## Exercise instructions
Output, without alteration, the first line of the entries and each line after it, stopping with the line that contains "## Computer Science in 2024".

## Available data

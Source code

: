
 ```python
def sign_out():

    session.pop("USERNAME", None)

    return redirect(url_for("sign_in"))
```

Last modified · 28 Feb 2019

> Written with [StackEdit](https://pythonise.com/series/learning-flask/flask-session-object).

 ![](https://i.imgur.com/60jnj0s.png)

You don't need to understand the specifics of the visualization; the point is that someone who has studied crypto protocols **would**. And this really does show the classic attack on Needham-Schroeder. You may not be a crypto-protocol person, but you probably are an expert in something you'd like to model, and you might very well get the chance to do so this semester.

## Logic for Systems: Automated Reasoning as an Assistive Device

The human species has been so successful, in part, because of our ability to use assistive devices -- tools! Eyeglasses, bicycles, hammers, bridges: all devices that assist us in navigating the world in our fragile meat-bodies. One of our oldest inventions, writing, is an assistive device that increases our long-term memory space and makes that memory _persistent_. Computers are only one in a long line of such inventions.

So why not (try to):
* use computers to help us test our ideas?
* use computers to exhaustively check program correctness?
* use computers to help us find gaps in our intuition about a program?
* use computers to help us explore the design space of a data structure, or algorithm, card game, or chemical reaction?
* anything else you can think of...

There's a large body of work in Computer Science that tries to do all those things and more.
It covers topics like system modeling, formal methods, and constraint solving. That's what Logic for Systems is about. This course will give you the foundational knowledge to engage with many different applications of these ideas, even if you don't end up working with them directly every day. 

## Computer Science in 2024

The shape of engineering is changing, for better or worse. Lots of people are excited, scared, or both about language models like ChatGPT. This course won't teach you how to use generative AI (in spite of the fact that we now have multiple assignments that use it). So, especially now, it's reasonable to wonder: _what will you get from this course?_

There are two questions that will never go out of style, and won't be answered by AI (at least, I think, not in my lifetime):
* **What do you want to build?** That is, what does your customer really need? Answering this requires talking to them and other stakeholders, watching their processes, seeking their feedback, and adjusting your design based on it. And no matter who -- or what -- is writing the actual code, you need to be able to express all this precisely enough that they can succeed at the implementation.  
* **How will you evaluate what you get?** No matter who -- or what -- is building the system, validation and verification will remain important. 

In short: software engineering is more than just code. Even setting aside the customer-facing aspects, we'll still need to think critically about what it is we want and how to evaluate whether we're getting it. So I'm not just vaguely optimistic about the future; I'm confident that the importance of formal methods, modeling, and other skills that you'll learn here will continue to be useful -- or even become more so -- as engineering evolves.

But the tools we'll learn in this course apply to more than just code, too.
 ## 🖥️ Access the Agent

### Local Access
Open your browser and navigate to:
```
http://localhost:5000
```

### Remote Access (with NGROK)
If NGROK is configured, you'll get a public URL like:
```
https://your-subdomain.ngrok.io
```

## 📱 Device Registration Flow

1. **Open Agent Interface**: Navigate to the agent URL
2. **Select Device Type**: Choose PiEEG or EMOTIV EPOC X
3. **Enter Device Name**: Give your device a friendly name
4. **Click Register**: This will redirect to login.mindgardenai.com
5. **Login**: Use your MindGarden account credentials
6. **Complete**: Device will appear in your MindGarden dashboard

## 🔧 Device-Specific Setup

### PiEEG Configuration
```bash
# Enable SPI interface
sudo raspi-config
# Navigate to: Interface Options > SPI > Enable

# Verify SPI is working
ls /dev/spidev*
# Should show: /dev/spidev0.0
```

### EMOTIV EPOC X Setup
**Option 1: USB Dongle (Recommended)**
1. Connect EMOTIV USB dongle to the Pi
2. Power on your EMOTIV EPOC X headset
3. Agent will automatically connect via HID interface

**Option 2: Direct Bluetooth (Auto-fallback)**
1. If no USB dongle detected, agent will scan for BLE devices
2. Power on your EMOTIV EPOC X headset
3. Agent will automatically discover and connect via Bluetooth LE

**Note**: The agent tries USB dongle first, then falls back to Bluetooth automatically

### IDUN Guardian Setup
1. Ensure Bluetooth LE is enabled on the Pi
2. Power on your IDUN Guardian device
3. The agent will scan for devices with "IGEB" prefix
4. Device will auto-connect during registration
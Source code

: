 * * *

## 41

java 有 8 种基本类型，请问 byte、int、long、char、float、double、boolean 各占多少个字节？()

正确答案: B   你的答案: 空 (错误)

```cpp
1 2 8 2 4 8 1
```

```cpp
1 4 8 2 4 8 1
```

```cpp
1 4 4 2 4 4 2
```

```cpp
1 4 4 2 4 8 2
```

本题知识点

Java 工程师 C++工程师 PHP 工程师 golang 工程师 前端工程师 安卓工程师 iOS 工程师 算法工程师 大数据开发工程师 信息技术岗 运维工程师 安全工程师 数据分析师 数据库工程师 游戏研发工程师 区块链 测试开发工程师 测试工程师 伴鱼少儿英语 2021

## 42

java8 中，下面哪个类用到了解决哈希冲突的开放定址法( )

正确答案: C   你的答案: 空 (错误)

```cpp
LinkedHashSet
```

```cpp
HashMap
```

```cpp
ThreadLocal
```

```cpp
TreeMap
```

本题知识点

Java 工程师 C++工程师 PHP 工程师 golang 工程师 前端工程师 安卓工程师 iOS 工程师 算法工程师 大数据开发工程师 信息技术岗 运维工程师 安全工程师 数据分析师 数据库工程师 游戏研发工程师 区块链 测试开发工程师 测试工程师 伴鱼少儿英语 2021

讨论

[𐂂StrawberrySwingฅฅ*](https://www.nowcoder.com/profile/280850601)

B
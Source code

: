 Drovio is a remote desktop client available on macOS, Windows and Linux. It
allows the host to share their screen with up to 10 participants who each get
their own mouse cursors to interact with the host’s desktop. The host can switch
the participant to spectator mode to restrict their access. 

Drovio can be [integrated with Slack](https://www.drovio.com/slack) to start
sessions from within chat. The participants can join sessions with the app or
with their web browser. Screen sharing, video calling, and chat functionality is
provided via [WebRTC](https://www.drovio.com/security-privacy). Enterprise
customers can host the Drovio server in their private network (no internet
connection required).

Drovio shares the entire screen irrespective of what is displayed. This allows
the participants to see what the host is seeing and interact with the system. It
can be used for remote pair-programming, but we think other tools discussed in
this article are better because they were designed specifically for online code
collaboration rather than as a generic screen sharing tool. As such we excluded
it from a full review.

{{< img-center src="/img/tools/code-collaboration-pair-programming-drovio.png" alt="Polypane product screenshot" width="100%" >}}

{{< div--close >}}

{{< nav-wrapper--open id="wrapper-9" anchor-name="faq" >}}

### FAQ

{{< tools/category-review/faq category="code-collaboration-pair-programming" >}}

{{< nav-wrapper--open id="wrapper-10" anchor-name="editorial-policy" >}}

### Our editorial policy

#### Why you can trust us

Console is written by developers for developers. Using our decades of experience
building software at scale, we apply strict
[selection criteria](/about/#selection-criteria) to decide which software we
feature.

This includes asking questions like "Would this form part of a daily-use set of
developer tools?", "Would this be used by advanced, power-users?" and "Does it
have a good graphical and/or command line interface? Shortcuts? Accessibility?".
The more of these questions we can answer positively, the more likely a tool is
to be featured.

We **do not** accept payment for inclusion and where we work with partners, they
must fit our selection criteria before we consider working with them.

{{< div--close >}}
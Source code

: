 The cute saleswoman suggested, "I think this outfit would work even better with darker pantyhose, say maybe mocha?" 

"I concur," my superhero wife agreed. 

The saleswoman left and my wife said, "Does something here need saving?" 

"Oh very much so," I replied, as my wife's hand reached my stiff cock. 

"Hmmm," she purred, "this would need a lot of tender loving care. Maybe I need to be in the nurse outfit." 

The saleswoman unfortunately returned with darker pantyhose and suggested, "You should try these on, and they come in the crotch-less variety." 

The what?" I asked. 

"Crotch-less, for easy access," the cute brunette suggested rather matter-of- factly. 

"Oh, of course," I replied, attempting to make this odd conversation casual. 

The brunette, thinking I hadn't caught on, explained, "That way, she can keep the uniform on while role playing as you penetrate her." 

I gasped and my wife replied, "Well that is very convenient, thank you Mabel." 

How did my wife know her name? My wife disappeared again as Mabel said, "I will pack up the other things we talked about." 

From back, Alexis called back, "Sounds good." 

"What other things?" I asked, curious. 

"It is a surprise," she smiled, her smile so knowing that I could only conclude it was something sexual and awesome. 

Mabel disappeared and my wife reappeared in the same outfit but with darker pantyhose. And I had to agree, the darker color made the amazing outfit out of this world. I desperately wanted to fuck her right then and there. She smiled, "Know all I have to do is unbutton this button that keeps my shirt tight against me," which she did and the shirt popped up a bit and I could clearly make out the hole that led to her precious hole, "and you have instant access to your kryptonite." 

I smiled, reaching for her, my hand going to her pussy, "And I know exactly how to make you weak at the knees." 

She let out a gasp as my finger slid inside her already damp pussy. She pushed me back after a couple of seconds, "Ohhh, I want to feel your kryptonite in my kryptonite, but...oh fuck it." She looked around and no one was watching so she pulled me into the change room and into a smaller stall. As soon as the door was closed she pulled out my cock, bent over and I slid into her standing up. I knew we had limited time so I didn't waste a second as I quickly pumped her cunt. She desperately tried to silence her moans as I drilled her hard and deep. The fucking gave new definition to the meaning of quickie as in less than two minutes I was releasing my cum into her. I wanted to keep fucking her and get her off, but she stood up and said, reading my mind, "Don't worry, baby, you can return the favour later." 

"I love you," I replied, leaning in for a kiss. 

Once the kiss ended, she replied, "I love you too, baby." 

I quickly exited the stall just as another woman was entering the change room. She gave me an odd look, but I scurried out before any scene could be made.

## Written solution
Source code

:
 ```python
def sign_out():

    session.pop("USERNAME", None)

    return redirect(url_for("sign_in"))
```

Last modified · 28 Feb 2019

> Written with [StackEdit](https://pythonise.com/series/learning-flask/flask-session-object).

 ![](https://i.imgur.com/60jnj0s.png)

You don't need to understand the specifics of the visualization; the point is that someone who has studied crypto protocols **would**. And this really does show the classic attack on Needham-Schroeder. You may not be a crypto-protocol person, but you probably are an expert in something you'd like to model, and you might very well get the chance to do so this semester.

## Logic for Systems: Automated Reasoning as an Assistive Device

The human species has been so successful, in part, because of our ability to use assistive devices -- tools! Eyeglasses, bicycles, hammers, bridges: all devices that assist us in navigating the world in our fragile meat-bodies. One of our oldest inventions, writing, is an assistive device that increases our long-term memory space and makes that memory _persistent_. Computers are only one in a long line of such inventions.

So why not (try to):
* use computers to help us test our ideas?
* use computers to exhaustively check program correctness?
* use computers to help us find gaps in our intuition about a program?
* use computers to help us explore the design space of a data structure, or algorithm, card game, or chemical reaction?
* anything else you can think of...

There's a large body of work in Computer Science that tries to do all those things and more.
It covers topics like system modeling, formal methods, and constraint solving. That's what Logic for Systems is about. This course will give you the foundational knowledge to engage with many different applications of these ideas, even if you don't end up working with them directly every day. 

## Computer Science in 2024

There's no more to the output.